Questions
Frequently asked questions
Is PWM-Bench a model?
No. It is a benchmark framework — a task definition, scoring methodology, baselines, leakage controls, and governance protocol. It does not ship a model.
Is PWM-Bench a dataset?
No. Many datasets may instantiate it. PWM-Bench specifies how forecasts are made, sealed, resolved, and scored; the underlying participant data stays under participant control.
Does PWM-Bench claim to solve person understanding?
No. It proposes a way to measure progress toward it. The benchmark makes the claim falsifiable, not settled.
Why forecasting?
Understanding is latent and cannot be observed directly. Forecasting is observable: if a system understands an individual, it should predict that individual's future better than population knowledge and personal routine.
Why not self-report?
Self-report is valuable but retrospective and incomplete.
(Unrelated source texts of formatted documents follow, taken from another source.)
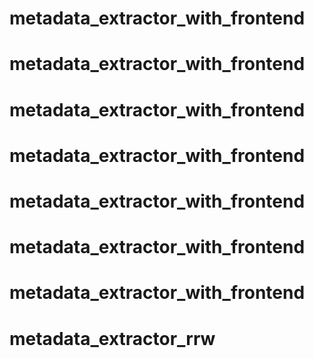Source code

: # metadata_extractor_with_frontend
# metadata_extractor_with_frontend
# metadata_extractor_with_frontend
# metadata_extractor_with_frontend
# metadata_extractor_with_frontend
# metadata_extractor_with_frontend
# metadata_extractor_with_frontend
# metadata_extractor_rrw
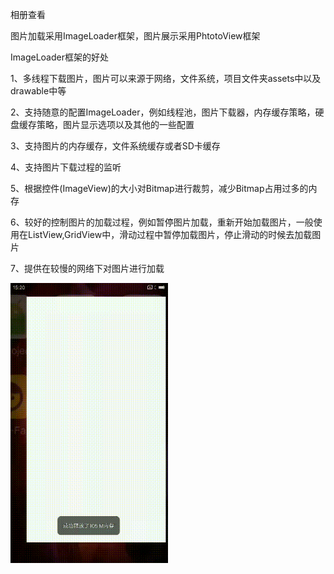 相册查看

图片加载采用ImageLoader框架，图片展示采用PhtotoView框架

ImageLoader框架的好处

1、多线程下载图片，图片可以来源于网络，文件系统，项目文件夹assets中以及drawable中等

2、支持随意的配置ImageLoader，例如线程池，图片下载器，内存缓存策略，硬盘缓存策略，图片显示选项以及其他的一些配置

3、支持图片的内存缓存，文件系统缓存或者SD卡缓存

4、支持图片下载过程的监听

5、根据控件(ImageView)的大小对Bitmap进行裁剪，减少Bitmap占用过多的内存

6、较好的控制图片的加载过程，例如暂停图片加载，重新开始加载图片，一般使用在ListView,GridView中，滑动过程中暂停加载图片，停止滑动的时候去加载图片

7、提供在较慢的网络下对图片进行加载

<img src="https://github.com/FrankdeBoers/AndroidAlbum/blob/master/screenshot/androidalbum.gif" width="50%">
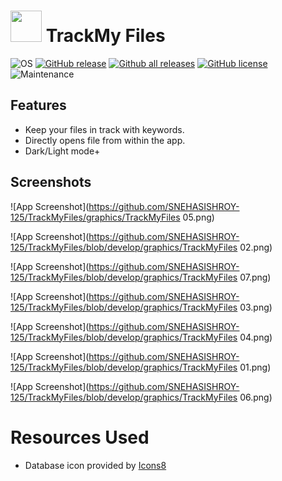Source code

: 
# <img src="assets/icon.ico" width="50px" alt=""></img> TrackMy Files
![OS](https://img.shields.io/badge/Windows-3DDC84?style=for-the-badge&logo=windows&logoColor=blue&style=plastic)
[![GitHub release](https://img.shields.io/github/v/release/SNEHASISHROY-125/TrackMyFiles?include_prereleases&color=blueviolet)](https://github.com/SNEHASISHROY-125/TrackMyFiles/releases)
[![Github all releases](https://img.shields.io/github/downloads/SNEHASISHROY-125/TrackMyFiles/total?color=blue&label=GitHub%E2%87%A9&style=plastic)](https://somsubhra.github.io/github-release-stats/?username=cylonid&repository=NativeAlphaForAndroid&page=1&per_page=20)
[![GitHub license](https://img.shields.io/github/license/SNEHASISHROY-125/TrackMyFiles?color=orange)](https://github.com/cylonid/NativeAlphaForAndroid/blob/master/LICENSE)
![Maintenance](https://img.shields.io/badge/Maintained%3F-yes-green.svg)


## Features
  * Keep your files in track with keywords.
  * Directly opens file from within the app.
  * Dark/Light mode+

## Screenshots

![App Screenshot](https://github.com/SNEHASISHROY-125/TrackMyFiles/graphics/TrackMyFiles 05.png)

![App Screenshot](https://github.com/SNEHASISHROY-125/TrackMyFiles/blob/develop/graphics/TrackMyFiles 02.png)

![App Screenshot](https://github.com/SNEHASISHROY-125/TrackMyFiles/blob/develop/graphics/TrackMyFiles 07.png)

![App Screenshot](https://github.com/SNEHASISHROY-125/TrackMyFiles/blob/develop/graphics/TrackMyFiles 03.png)

![App Screenshot](https://github.com/SNEHASISHROY-125/TrackMyFiles/blob/develop/graphics/TrackMyFiles 04.png)

![App Screenshot](https://github.com/SNEHASISHROY-125/TrackMyFiles/blob/develop/graphics/TrackMyFiles 01.png)

![App Screenshot](https://github.com/SNEHASISHROY-125/TrackMyFiles/blob/develop/graphics/TrackMyFiles 06.png)

# Resources Used

* Database icon provided by [Icons8](https://icons8.com/icon/o69S13OLJv8d/database)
PWM-Bench tests whether additional evidence improves future predictive accountability — a property self-report alone cannot establish.
Why is this not just personalization?
Personalization predicts outputs. PWM-Bench tests whether a system can forecast the evolving state that generates those outputs — attention, goals, and goal-state transitions — under sealed, prospective conditions.
Are there results yet?
No. The current release is pre-pilot. Scores will be reported in PWM-Pilot. No empirical results are currently on the leaderboard.
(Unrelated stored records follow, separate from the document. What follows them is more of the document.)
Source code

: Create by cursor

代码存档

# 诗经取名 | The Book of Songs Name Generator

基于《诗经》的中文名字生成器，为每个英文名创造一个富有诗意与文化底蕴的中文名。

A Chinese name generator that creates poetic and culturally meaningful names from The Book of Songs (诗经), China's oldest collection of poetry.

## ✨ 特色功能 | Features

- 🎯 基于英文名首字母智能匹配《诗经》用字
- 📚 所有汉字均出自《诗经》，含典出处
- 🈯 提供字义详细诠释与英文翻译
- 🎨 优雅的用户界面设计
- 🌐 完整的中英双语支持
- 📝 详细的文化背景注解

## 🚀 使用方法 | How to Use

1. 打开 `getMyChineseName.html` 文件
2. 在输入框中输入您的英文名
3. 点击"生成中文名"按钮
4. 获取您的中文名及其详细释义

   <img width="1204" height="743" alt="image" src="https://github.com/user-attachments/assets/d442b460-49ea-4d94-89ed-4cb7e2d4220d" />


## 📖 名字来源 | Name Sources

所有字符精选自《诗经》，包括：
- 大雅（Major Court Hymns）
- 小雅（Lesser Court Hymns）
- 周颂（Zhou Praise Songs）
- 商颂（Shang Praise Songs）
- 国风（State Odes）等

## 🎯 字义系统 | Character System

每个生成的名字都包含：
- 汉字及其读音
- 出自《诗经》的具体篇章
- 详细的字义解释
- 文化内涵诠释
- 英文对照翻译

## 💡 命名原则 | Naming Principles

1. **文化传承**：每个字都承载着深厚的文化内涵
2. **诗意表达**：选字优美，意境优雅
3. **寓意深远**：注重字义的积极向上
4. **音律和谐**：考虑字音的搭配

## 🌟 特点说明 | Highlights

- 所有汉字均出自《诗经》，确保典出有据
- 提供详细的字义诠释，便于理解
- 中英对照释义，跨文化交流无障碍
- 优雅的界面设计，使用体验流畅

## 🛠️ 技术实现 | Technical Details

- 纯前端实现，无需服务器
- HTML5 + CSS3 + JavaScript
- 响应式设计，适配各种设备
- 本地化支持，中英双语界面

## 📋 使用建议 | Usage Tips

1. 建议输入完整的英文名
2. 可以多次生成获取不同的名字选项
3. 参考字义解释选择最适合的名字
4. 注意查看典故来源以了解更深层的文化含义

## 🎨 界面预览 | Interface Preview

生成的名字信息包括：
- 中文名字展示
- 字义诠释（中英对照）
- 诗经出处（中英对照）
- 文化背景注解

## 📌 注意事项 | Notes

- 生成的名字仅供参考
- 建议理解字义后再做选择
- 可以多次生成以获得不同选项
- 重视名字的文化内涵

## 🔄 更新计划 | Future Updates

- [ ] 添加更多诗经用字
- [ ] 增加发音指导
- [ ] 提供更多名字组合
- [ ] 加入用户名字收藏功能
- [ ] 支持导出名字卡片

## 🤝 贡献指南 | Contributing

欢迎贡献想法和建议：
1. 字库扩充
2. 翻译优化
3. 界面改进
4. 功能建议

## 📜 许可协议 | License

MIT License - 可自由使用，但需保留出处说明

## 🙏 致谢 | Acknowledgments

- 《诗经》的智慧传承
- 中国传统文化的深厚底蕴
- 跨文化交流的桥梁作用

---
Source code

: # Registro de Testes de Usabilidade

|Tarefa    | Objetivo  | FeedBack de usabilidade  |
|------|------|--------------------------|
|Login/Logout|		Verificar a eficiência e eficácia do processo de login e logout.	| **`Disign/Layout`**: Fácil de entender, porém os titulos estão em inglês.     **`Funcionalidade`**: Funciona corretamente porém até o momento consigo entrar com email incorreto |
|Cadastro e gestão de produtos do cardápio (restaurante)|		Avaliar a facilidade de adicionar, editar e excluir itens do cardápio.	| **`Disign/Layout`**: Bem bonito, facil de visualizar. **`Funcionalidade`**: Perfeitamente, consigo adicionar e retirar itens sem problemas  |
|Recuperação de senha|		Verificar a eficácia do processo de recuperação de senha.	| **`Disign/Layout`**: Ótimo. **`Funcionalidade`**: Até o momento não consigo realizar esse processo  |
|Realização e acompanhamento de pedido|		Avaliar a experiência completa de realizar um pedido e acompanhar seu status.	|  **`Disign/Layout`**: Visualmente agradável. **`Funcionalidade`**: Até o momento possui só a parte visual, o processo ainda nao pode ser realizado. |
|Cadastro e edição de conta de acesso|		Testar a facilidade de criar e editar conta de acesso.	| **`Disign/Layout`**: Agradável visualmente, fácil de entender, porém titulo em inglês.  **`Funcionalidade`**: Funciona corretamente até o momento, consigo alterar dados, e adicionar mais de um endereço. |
Will raw participant data be public?
No. PWM-Bench is designed for federated execution and aggregate-only reporting. Raw data stays under participant control; only resolved outcomes and aggregate metrics leave the client.
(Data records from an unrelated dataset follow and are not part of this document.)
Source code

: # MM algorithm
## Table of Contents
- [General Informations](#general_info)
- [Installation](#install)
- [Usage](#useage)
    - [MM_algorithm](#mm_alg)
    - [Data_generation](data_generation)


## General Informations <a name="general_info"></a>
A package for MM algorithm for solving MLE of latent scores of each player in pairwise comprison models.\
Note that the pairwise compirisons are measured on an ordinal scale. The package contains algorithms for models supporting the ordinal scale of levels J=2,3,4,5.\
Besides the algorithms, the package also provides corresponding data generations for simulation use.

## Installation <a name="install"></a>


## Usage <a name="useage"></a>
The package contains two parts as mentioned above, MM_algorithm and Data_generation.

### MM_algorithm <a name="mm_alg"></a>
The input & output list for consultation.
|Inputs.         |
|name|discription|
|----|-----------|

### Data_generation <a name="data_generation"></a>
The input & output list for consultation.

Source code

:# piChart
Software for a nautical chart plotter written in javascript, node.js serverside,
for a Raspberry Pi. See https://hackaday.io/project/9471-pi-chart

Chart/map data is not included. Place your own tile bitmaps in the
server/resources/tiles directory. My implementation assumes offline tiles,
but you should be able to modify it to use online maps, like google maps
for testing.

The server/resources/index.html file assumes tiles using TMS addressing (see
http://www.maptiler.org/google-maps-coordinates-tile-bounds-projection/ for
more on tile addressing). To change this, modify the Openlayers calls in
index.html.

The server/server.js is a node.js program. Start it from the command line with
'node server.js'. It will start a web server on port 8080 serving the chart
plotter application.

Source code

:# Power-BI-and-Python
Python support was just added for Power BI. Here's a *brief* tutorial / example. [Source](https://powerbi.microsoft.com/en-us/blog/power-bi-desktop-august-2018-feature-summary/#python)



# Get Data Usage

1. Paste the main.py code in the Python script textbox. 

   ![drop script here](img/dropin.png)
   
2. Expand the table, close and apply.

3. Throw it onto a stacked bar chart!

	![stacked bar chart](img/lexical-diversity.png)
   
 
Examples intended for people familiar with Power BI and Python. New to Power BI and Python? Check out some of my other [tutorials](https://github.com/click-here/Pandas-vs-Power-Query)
What stops a model from just memorizing a person?
The identity-permutation test. If a system's apparent skill survives when forecasts are scored against the wrong individual, that skill was not person-specific. PWM-Bench requires skill to collapse under permutation.
How do you prevent leakage from the future?
Forecasts are sealed and timestamped before outcomes occur, evaluation is strict walk-forward with no random cross-validation, and no system may access evidence dated after its forecast time.